Als verantwortlichem Redakteur der "Publizistik" haben sich mir die Haare gesträubt, als ich den Offenen Brief an den Vorstand der DGPuK zum ersten Mal sah. Hier wird in einem erschreckend selbstgerechten Ton von "redaktionellem Versagen" gesprochen, Ethik und Moral eingefordert und die "Kultur wissenschaftlicher Zusammenarbeit" beschworen. Gleichzeitig sucht man aber diese Zusammenarbeit mit Herausgebern und Redaktion der "Publizistik" überhaupt nicht, sondern greift lieber zum Mittel der moralischen Aburteilung. Ein Brief an die "Publizistik" wäre doch der erste, von Kollegialität und eigentlich auch von purem Anstand gebotene Schritt gewesen, oder?

Leider wurde auch das Angebot, in der Zeitschrift auf Stöbers Beitrag zu antworten, von angesprochenen Kolleginnen und Kollegen ausgeschlagen.

Ist das die eingeforderte Kultur des Diskurses?

Und darum geht es jetzt in der Tat, nicht um Gendersternchen. Über geschlechtergerechte Formulierungen und die Art, wie sich Rudolf Stöber damit auseinandergesetzt hat, kann und muss man streiten, keine Frage. Aber die Autorinnen und Autoren des Offenen Briefes suchen ihrerseits überhaupt keine Auseinandersetzung mit dem Thema. Sie suchen auch keine Auseinandersetzung mit der "Publizistik". Sie suchen und erbitten mit dem Gestus der Empörung Sanktionen "von oben".

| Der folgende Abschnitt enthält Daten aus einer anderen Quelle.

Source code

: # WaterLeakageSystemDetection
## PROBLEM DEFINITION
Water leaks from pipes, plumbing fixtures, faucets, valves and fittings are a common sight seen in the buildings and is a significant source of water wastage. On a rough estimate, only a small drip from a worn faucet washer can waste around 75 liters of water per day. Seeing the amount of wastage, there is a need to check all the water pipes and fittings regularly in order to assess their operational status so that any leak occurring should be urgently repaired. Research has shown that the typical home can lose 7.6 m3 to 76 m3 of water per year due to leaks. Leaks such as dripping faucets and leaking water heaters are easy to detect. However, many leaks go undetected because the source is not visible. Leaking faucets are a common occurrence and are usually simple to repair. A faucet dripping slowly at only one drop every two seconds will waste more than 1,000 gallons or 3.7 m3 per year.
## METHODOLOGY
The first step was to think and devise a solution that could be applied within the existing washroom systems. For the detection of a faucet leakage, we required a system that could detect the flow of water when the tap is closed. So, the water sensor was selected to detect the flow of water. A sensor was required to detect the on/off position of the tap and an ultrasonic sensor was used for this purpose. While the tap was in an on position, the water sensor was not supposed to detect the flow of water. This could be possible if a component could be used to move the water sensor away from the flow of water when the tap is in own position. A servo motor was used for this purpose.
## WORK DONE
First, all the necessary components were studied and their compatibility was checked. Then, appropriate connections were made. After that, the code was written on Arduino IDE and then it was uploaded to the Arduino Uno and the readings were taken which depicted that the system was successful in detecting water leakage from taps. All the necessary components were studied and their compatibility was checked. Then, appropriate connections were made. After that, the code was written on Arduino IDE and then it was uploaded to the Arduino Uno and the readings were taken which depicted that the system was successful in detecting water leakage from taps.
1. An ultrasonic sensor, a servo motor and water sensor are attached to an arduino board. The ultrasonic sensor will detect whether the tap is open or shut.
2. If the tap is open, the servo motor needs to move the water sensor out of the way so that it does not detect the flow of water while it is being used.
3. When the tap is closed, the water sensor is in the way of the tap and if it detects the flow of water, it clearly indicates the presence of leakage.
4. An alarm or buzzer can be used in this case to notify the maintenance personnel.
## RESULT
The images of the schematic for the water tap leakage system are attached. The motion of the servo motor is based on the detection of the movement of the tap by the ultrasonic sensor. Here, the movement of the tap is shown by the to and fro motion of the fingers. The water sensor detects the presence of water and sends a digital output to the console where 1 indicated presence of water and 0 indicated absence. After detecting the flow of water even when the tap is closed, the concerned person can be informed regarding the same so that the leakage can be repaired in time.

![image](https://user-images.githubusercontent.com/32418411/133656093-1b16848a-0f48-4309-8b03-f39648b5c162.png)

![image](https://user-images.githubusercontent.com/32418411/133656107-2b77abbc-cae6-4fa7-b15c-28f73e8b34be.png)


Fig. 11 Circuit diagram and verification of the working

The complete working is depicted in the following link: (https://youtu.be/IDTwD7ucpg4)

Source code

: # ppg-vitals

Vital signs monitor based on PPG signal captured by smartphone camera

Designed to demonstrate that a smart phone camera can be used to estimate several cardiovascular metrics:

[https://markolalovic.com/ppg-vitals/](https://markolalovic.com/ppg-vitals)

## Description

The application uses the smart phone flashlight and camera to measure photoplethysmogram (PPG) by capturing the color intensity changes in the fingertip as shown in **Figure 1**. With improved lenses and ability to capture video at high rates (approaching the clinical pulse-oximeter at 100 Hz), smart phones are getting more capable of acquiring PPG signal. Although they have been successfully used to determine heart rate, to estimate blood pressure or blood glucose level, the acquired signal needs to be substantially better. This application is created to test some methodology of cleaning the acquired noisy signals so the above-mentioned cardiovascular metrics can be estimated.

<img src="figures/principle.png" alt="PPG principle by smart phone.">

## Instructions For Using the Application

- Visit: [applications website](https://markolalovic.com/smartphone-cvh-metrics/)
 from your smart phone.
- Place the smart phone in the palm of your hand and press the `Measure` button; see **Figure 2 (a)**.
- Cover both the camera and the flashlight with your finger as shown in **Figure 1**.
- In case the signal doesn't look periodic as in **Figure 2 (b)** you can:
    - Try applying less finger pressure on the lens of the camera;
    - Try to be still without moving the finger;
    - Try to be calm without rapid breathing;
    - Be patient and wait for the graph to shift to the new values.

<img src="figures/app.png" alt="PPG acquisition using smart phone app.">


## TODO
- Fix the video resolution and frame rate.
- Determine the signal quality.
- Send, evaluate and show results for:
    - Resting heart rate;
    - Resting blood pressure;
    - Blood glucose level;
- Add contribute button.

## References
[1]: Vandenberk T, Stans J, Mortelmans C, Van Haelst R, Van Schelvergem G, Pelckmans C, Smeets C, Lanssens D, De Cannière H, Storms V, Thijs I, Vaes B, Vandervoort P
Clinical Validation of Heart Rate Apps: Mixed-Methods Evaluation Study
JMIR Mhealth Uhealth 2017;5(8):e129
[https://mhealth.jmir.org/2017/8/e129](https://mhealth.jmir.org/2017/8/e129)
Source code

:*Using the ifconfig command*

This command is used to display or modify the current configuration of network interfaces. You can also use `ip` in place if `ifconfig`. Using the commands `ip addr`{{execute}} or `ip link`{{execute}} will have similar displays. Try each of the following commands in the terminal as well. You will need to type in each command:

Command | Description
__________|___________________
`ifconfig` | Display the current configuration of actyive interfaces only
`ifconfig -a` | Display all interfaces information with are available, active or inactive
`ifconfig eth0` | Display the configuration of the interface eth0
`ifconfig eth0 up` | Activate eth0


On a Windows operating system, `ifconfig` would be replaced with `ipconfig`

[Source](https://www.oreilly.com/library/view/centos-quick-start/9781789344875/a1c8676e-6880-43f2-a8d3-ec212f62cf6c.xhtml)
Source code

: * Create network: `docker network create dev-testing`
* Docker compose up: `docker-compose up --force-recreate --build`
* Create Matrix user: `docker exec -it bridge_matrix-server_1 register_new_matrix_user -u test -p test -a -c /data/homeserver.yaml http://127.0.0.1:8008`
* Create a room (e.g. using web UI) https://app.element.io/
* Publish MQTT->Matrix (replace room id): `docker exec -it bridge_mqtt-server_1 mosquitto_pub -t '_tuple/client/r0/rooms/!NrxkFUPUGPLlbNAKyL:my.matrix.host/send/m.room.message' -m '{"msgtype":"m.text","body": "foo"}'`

Der Beitrag von Stöber stand in der Rubrik "Forum". Haben das die Urheberinnen und Urheber des Offenen Briefes überhaupt zur Kenntnis genommen? Ein Forum ist der Platz, wo Meinungen öffentlich augehandelt werden. Ein Forum ist der Platz, wo absolute Kommunikationsfreiheit herrschen sollte. Kommunikationsfreiheit ist nicht nur eine Grundvoraussetzung für Journalismus, sondern auch für Wissenschaft. Das wissen wir alle, das lehren wir alle, Tag für Tag.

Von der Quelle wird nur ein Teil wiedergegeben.